With the victory, the Crimson Bears are the 2018 Region V (4A) boys champions and have simultaneously punched their ticket to compete in the Alaska School Activities Association First National Bank State Basketball Tournament beginning on March 22 at the Alaska Airlines Center in Anchorage.
After the tournament-concluding contest, Kayhi head coach Eric Stockhausen commended the way his team fought until the final second.
“I thought our kids played with every bit of heart that a coach could possibly ask for,” Stockhausen said. “We gave ourselves a chance.”
Wearing their road maroon uniforms despite playing on their home court, the Kings did all they could to send their supporters to the parking lot with smiles on the faces.

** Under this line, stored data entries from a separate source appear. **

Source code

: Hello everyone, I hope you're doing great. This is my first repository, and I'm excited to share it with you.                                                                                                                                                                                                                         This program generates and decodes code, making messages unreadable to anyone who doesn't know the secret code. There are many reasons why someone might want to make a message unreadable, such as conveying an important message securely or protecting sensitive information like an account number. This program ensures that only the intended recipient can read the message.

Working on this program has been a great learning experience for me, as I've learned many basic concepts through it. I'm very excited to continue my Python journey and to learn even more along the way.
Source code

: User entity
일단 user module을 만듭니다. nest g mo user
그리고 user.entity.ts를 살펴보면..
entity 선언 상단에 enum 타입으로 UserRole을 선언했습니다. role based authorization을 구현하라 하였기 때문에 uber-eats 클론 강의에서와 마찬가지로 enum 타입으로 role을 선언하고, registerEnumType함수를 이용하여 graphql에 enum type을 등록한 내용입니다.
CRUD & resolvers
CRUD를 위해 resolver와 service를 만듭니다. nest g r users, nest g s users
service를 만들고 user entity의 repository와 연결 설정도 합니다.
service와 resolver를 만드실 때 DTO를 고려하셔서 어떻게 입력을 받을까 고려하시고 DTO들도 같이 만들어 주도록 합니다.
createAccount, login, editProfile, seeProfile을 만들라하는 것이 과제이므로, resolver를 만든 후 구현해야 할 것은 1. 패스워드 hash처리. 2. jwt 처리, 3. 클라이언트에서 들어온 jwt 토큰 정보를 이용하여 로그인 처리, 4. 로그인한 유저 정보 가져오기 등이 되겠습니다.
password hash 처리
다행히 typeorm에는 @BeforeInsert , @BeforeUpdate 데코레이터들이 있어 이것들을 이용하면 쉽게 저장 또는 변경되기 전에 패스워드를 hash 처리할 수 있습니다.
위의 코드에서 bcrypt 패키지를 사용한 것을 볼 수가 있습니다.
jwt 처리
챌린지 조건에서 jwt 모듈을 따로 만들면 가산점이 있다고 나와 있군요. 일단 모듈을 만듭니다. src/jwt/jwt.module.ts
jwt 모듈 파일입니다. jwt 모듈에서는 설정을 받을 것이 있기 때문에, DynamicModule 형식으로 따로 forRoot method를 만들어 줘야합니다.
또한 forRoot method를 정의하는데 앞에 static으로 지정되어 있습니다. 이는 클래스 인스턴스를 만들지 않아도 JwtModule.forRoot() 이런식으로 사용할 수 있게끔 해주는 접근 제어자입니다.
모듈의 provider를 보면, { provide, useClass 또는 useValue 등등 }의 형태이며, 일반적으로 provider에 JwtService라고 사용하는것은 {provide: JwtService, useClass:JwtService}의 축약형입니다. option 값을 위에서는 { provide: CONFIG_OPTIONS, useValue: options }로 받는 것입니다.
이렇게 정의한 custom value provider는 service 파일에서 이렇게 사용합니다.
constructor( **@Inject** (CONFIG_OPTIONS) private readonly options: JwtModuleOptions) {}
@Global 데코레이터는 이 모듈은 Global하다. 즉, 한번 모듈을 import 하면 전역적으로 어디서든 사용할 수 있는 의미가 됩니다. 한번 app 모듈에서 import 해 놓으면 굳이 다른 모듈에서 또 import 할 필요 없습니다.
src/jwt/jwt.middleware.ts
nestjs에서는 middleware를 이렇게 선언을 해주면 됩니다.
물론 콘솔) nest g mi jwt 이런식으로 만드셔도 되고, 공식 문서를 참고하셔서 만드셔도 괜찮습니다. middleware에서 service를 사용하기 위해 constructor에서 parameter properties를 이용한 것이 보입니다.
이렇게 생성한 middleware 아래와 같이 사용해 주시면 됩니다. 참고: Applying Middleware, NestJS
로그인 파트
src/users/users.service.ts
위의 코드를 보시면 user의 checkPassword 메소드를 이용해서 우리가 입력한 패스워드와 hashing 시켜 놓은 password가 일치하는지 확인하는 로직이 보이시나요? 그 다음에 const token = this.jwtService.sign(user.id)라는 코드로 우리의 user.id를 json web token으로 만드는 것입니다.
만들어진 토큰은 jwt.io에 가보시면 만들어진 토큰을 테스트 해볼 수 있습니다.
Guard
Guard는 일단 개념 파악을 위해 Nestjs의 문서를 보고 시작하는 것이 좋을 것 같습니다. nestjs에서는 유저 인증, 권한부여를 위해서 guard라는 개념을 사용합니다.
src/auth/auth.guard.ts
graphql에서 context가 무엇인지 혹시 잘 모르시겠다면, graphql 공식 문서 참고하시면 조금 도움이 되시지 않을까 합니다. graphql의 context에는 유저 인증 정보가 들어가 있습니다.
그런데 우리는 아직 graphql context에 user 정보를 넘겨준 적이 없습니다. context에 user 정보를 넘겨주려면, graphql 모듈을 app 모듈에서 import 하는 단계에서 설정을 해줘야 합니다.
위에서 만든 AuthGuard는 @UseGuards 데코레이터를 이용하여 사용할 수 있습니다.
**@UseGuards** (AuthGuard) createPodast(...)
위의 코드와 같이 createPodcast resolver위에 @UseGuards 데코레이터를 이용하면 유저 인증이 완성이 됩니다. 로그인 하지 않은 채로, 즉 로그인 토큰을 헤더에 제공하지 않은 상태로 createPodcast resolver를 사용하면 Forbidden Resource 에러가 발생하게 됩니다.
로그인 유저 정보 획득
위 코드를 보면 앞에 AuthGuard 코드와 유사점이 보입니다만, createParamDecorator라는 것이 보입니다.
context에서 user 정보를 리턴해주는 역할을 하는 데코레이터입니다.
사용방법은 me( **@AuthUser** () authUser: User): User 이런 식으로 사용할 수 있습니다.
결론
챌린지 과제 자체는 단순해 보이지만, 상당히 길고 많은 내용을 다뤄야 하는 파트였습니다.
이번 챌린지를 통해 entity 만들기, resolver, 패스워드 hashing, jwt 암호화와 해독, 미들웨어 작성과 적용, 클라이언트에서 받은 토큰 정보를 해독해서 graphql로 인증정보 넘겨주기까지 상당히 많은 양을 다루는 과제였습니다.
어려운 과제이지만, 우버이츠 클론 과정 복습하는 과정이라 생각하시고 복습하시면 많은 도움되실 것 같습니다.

In the end, they might have done that — only the smiles were more bittersweet than celebratory.
As was the case in the first championship game played the night before, both teams cranked up their intensity to maximum levels and fed off their fan bases all night long.
There was little to no separation to speak of on the scoreboard during the first half, as the Kings and Crimson Bears fought their way to a 12-12 tie after one quarter, and were apart by six points as they made their way to the locker rooms at the half.
Virtually every Juneau-Douglas strike in the opening 16 minutes of play was quickly matched or bested by Kayhi moments later and vice versa.
Despite a halftime lead, the Crimson Bears turned the ball over 13 times in the first half, compared to six turnovers committed by the Kings.
With all 10 Kayhi and JDHS starters back on the hardwood to start the second half a region championship was still a long way from being decided.
The Kings never had a lead in the third quarter, but also did not trail by more than eight points during this eight-minute span of basketball.
As the fourth and final quarter of basketball for the year on the Cochrane Gym court ticked away, intensity among the two fan bases grew to a fever pitch, as the rival student sections and pep bands seemed to fuel the on-court action.
After consistently trailing by at least five points in the final frame, Kayhi sophomore Kristian Pihl sank a corner 3-pointer and was fouled in the process, which sent him to the free-throw line, where he proceeded to trim the Kings’ deficit to just a field goal by depositing both ends of the one-and-one through the bottom of the net.
This came with 4:13 remaining on the clock in regulation, and was Kayhi’s final breath on this particular night.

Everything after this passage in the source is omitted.